Task — Reproduce the listing verbatim through the line with "### SOLID Principles Implementation".

The records —
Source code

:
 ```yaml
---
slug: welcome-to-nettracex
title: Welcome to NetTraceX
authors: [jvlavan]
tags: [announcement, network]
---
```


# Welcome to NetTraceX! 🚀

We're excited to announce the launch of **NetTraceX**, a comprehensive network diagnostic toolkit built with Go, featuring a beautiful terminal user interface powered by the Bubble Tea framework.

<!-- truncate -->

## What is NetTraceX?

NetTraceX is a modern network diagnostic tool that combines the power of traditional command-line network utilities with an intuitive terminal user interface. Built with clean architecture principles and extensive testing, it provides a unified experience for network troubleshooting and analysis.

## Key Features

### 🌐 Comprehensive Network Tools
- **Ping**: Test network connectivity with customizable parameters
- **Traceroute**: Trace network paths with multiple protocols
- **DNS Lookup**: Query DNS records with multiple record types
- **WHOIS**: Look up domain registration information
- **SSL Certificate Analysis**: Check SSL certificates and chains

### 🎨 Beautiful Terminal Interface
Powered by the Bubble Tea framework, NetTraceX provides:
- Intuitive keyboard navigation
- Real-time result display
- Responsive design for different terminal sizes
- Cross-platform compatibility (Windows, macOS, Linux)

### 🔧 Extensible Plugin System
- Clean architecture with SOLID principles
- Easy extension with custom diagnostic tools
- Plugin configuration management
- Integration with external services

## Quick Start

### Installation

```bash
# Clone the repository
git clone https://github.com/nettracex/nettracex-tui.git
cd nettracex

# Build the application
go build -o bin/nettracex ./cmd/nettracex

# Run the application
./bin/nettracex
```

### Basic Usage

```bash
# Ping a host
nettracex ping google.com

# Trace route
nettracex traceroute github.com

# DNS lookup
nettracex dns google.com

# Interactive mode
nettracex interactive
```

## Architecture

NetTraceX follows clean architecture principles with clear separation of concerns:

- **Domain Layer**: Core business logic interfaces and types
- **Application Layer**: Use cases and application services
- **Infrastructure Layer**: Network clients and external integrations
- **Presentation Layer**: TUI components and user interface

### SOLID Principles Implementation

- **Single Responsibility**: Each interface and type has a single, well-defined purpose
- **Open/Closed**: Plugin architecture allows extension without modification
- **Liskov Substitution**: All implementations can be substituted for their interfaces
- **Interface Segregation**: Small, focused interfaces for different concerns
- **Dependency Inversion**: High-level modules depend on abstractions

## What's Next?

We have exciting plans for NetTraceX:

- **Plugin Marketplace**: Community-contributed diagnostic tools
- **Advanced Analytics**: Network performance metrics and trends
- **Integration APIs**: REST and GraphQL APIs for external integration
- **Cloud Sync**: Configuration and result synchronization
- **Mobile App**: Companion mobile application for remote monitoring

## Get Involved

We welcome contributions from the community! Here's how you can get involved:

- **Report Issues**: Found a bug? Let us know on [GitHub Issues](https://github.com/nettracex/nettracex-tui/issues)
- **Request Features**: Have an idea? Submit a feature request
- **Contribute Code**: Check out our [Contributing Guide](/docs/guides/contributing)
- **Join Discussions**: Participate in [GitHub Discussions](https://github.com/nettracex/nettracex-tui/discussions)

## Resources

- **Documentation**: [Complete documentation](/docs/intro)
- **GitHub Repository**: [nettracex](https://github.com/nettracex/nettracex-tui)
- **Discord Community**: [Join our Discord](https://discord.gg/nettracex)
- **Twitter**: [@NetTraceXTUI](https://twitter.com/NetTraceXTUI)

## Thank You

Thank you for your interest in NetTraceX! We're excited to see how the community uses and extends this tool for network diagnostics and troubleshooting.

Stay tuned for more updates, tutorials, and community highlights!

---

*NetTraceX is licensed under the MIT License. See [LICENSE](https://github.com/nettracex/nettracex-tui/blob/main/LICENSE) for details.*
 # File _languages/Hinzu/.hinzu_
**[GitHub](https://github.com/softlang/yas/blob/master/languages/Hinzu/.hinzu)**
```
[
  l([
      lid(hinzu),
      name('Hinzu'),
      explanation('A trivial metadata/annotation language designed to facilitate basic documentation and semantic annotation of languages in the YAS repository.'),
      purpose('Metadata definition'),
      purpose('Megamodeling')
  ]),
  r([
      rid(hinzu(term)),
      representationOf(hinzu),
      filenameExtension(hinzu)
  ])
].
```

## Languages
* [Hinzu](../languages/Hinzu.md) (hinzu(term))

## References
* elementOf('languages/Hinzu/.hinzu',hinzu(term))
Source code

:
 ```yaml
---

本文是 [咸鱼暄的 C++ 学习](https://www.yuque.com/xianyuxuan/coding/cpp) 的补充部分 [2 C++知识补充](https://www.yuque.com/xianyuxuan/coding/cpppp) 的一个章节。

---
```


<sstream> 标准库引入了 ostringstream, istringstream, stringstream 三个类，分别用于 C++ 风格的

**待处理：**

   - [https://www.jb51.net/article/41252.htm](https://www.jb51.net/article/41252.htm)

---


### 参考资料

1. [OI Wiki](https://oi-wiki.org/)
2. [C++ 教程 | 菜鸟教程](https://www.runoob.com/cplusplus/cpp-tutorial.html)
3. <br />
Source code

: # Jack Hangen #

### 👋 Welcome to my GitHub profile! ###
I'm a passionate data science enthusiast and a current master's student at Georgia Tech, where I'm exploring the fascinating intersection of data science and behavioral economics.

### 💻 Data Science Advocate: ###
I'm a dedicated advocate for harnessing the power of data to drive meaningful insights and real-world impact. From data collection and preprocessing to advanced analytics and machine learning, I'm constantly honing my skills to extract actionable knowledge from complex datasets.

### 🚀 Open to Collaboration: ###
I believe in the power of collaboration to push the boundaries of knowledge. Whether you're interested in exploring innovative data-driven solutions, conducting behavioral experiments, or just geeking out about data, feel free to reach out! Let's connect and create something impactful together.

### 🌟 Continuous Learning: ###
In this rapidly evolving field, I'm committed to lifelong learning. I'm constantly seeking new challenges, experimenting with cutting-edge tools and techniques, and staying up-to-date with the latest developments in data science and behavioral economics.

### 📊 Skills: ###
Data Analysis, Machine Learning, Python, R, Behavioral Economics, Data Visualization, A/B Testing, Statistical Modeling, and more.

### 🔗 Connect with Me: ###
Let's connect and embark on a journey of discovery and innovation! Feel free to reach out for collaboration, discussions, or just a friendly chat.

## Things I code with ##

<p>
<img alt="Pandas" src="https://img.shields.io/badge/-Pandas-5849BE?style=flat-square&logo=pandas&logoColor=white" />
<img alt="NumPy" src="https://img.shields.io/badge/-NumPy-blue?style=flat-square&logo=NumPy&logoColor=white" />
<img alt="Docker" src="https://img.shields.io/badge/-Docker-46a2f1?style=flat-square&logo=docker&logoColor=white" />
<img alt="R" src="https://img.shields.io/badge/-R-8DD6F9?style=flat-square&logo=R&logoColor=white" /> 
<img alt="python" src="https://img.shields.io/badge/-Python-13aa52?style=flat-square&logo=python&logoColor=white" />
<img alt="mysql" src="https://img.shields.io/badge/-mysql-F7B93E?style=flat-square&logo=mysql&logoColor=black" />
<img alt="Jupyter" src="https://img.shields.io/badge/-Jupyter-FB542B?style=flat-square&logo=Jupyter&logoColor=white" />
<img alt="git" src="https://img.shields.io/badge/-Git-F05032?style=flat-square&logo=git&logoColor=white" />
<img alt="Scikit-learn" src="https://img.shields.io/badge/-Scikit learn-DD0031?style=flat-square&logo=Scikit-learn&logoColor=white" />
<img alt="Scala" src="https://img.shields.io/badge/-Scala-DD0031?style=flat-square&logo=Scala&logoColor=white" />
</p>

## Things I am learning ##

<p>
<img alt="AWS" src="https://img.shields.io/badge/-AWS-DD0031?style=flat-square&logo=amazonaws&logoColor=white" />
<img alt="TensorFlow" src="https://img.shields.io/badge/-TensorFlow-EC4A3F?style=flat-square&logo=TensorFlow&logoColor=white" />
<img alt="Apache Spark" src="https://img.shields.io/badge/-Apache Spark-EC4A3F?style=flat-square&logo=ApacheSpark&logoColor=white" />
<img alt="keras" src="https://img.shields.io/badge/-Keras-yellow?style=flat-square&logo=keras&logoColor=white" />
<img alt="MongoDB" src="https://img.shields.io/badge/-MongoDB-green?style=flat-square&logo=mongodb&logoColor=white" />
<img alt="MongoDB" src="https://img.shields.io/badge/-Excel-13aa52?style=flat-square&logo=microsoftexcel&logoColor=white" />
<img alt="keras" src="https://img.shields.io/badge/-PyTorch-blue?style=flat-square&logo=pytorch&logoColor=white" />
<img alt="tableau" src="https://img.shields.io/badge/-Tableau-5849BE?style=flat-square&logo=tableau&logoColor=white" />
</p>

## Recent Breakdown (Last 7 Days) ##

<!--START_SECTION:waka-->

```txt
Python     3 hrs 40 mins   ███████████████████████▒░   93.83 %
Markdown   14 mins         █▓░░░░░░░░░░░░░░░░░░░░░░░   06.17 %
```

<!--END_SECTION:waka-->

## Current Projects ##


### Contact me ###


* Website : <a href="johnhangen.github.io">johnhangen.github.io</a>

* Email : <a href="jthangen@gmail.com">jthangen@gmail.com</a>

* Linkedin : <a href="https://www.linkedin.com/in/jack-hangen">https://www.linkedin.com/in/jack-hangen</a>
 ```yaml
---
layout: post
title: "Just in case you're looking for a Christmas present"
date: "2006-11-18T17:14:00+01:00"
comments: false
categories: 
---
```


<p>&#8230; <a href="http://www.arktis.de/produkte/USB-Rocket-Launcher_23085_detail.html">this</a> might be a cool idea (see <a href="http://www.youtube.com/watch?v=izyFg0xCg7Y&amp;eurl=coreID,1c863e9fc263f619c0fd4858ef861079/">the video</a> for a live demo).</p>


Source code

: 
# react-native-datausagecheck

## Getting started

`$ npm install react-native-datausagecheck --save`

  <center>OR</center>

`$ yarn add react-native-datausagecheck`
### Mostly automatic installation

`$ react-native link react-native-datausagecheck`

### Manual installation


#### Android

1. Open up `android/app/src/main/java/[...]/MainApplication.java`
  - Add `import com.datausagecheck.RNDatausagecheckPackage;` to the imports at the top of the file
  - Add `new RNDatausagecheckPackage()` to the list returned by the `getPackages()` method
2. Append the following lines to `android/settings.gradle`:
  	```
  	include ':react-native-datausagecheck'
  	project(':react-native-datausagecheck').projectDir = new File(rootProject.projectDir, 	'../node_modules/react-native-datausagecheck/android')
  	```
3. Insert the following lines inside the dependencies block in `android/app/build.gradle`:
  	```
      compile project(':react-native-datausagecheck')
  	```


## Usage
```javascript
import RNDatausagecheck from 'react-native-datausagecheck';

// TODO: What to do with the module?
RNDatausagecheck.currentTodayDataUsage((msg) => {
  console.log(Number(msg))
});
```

Exercise response —
Source code

:
 ```yaml
---
slug: welcome-to-nettracex
title: Welcome to NetTraceX
authors: [jvlavan]
tags: [announcement, network]
---
```


# Welcome to NetTraceX! 🚀

We're excited to announce the launch of **NetTraceX**, a comprehensive network diagnostic toolkit built with Go, featuring a beautiful terminal user interface powered by the Bubble Tea framework.

<!-- truncate -->

## What is NetTraceX?

NetTraceX is a modern network diagnostic tool that combines the power of traditional command-line network utilities with an intuitive terminal user interface. Built with clean architecture principles and extensive testing, it provides a unified experience for network troubleshooting and analysis.

## Key Features

### 🌐 Comprehensive Network Tools
- **Ping**: Test network connectivity with customizable parameters
- **Traceroute**: Trace network paths with multiple protocols
- **DNS Lookup**: Query DNS records with multiple record types
- **WHOIS**: Look up domain registration information
- **SSL Certificate Analysis**: Check SSL certificates and chains

### 🎨 Beautiful Terminal Interface
Powered by the Bubble Tea framework, NetTraceX provides:
- Intuitive keyboard navigation
- Real-time result display
- Responsive design for different terminal sizes
- Cross-platform compatibility (Windows, macOS, Linux)

### 🔧 Extensible Plugin System
- Clean architecture with SOLID principles
- Easy extension with custom diagnostic tools
- Plugin configuration management
- Integration with external services

## Quick Start

### Installation

```bash
# Clone the repository
git clone https://github.com/nettracex/nettracex-tui.git
cd nettracex

# Build the application
go build -o bin/nettracex ./cmd/nettracex

# Run the application
./bin/nettracex
```

### Basic Usage

```bash
# Ping a host
nettracex ping google.com

# Trace route
nettracex traceroute github.com

# DNS lookup
nettracex dns google.com

# Interactive mode
nettracex interactive
```

## Architecture

NetTraceX follows clean architecture principles with clear separation of concerns:

- **Domain Layer**: Core business logic interfaces and types
- **Application Layer**: Use cases and application services
- **Infrastructure Layer**: Network clients and external integrations
- **Presentation Layer**: TUI components and user interface

### SOLID Principles Implementation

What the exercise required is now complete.